TASK INSTRUCTIONS —
Give back only the lines in the records below from the one with "into the Banach" to the one with "that each other", both inclusive, word for word.

******************************

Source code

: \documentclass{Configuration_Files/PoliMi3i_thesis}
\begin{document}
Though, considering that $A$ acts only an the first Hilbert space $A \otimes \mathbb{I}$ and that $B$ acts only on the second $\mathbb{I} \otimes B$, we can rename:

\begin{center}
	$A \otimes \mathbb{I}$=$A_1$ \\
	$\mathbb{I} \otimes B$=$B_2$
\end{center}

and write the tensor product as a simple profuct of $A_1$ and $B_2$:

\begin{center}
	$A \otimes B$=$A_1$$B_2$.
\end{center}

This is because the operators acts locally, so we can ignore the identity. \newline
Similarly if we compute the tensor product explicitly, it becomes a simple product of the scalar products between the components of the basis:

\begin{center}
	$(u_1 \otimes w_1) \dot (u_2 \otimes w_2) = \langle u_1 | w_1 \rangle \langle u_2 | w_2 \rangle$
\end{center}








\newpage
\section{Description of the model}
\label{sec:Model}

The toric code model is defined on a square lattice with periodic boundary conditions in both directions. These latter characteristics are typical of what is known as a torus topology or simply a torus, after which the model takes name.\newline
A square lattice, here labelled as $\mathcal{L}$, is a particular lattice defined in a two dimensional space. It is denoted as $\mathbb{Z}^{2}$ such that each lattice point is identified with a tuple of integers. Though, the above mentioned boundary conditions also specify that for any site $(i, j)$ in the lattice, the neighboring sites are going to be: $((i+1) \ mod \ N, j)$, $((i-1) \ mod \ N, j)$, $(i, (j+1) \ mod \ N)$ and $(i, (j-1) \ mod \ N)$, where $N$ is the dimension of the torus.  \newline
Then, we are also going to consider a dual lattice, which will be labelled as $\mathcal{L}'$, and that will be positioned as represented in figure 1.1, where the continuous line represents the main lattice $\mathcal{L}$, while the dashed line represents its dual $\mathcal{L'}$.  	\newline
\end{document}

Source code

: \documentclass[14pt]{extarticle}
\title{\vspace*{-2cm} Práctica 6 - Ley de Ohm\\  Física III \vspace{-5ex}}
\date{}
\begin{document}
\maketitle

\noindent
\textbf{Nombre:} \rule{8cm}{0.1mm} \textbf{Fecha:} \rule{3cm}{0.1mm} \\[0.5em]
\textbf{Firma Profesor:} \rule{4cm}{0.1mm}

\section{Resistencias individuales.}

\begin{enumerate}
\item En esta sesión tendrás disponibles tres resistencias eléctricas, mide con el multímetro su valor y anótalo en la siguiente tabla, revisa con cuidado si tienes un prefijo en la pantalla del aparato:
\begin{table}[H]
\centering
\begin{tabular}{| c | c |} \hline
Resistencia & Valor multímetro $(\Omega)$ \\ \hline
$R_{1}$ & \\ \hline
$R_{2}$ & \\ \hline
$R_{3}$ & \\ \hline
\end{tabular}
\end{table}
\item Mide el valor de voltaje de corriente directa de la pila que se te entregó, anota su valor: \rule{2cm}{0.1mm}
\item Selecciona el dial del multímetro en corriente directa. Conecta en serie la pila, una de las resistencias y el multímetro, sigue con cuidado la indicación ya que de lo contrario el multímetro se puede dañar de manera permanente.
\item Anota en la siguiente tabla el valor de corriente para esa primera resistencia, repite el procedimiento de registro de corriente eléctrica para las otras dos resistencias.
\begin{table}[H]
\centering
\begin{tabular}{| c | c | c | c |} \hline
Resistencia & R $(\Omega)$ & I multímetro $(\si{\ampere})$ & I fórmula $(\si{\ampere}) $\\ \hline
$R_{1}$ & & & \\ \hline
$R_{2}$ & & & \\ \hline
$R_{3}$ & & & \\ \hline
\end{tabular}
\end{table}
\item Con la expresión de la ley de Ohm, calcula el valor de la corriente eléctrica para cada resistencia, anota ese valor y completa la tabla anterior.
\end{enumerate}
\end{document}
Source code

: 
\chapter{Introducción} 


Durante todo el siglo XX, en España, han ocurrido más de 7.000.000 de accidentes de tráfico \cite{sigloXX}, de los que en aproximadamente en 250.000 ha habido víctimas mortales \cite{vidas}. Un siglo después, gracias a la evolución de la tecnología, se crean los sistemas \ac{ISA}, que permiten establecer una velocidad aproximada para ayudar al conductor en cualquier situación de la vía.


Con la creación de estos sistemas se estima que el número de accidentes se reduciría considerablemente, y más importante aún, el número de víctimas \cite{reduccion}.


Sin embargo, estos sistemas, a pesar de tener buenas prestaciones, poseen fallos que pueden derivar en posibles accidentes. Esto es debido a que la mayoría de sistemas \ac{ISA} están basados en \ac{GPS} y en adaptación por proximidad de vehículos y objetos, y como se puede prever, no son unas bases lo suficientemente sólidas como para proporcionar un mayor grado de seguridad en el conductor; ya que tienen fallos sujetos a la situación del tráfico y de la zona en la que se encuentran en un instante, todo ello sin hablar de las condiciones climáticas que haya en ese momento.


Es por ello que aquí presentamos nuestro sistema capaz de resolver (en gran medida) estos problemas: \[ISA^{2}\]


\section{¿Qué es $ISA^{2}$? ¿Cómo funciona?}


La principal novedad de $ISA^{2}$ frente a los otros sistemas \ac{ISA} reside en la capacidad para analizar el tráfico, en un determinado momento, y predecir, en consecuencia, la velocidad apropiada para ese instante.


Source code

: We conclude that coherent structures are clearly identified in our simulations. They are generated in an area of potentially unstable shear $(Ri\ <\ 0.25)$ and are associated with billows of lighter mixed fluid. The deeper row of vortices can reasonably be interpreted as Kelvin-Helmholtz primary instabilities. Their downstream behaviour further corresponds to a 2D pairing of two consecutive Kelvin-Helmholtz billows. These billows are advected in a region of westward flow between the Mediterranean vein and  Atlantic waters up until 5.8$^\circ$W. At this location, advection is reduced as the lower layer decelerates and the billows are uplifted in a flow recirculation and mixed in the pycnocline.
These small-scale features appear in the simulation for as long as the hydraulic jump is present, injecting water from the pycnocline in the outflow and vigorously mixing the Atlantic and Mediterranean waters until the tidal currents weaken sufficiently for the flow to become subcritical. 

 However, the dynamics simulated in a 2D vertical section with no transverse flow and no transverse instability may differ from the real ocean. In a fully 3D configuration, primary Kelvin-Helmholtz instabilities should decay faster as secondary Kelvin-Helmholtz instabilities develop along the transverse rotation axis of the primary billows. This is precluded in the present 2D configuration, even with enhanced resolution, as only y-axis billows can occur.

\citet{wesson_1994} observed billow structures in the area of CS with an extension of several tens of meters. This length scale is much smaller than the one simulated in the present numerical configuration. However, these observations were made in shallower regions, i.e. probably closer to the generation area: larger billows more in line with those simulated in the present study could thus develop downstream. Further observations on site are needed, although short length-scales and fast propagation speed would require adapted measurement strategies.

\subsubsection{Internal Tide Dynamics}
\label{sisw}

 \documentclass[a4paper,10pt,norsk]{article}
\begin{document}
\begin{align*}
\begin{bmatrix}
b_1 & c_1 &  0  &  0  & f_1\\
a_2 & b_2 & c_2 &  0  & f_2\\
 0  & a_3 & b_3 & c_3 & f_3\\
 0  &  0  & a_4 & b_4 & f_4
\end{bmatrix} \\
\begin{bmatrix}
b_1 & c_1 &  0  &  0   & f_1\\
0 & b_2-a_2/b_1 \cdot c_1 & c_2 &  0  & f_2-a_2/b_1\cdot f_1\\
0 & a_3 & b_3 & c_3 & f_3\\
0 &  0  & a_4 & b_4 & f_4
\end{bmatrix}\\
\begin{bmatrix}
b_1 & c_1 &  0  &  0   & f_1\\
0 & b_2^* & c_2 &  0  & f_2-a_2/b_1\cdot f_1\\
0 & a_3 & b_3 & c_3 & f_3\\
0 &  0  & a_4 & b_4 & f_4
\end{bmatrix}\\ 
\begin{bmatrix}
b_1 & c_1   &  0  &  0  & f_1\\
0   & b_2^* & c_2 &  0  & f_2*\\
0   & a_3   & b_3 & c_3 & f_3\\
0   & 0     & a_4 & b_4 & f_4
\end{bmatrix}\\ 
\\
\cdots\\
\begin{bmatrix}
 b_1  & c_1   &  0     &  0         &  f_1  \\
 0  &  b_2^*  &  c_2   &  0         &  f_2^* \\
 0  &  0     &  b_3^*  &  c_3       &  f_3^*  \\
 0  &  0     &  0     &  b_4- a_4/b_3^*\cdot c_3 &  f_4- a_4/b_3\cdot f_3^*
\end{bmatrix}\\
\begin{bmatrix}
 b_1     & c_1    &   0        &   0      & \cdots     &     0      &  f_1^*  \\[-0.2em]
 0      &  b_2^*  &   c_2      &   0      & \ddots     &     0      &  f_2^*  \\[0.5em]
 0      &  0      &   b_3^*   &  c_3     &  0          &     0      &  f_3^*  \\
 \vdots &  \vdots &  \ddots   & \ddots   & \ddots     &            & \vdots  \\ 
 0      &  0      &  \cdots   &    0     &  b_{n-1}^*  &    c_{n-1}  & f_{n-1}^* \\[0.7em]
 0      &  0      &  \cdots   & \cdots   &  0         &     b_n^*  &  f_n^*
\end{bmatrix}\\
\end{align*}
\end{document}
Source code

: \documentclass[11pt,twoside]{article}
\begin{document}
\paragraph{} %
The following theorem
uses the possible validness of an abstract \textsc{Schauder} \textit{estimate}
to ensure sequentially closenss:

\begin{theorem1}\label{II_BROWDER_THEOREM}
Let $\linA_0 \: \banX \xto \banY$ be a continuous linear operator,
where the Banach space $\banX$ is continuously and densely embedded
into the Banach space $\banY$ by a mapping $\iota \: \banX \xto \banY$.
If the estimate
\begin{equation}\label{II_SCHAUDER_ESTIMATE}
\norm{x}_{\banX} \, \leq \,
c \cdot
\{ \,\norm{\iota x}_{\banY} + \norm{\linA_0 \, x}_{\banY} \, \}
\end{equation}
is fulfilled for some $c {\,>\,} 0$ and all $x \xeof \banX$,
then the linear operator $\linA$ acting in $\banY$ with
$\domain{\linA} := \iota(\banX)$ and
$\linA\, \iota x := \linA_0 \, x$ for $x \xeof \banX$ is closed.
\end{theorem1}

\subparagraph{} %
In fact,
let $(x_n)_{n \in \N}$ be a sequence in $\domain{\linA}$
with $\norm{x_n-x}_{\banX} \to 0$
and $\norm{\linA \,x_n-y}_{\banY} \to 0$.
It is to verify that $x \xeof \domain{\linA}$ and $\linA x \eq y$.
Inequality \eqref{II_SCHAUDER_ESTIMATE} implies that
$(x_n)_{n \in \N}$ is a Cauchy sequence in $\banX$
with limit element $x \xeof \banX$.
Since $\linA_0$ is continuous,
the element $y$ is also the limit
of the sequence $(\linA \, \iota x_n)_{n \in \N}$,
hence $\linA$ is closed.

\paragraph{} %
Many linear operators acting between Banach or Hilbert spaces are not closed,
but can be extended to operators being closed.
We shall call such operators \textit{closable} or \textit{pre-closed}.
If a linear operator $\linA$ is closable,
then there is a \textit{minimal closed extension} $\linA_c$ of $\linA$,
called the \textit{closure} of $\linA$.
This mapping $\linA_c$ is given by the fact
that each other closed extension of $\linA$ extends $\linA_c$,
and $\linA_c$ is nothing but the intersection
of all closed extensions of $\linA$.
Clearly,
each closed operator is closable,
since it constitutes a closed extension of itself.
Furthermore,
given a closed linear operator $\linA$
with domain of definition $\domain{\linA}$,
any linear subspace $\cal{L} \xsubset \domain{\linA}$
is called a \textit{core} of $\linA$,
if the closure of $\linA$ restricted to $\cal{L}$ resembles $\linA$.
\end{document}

******************************

ANSWER TO THIS TASK —
into the Banach space $\banY$ by a mapping $\iota \: \banX \xto \banY$.
If the estimate
\begin{equation}\label{II_SCHAUDER_ESTIMATE}
\norm{x}_{\banX} \, \leq \,
c \cdot
\{ \,\norm{\iota x}_{\banY} + \norm{\linA_0 \, x}_{\banY} \, \}
\end{equation}
is fulfilled for some $c {\,>\,} 0$ and all $x \xeof \banX$,
then the linear operator $\linA$ acting in $\banY$ with
$\domain{\linA} := \iota(\banX)$ and
$\linA\, \iota x := \linA_0 \, x$ for $x \xeof \banX$ is closed.
\end{theorem1}

\subparagraph{} %
In fact,
let $(x_n)_{n \in \N}$ be a sequence in $\domain{\linA}$
with $\norm{x_n-x}_{\banX} \to 0$
and $\norm{\linA \,x_n-y}_{\banY} \to 0$.
It is to verify that $x \xeof \domain{\linA}$ and $\linA x \eq y$.
Inequality \eqref{II_SCHAUDER_ESTIMATE} implies that
$(x_n)_{n \in \N}$ is a Cauchy sequence in $\banX$
with limit element $x \xeof \banX$.
Since $\linA_0$ is continuous,
the element $y$ is also the limit
of the sequence $(\linA \, \iota x_n)_{n \in \N}$,
hence $\linA$ is closed.

\paragraph{} %
Many linear operators acting between Banach or Hilbert spaces are not closed,
but can be extended to operators being closed.
We shall call such operators \textit{closable} or \textit{pre-closed}.
If a linear operator $\linA$ is closable,
then there is a \textit{minimal closed extension} $\linA_c$ of $\linA$,
called the \textit{closure} of $\linA$.
This mapping $\linA_c$ is given by the fact
that each other closed extension of $\linA$ extends $\linA_c$,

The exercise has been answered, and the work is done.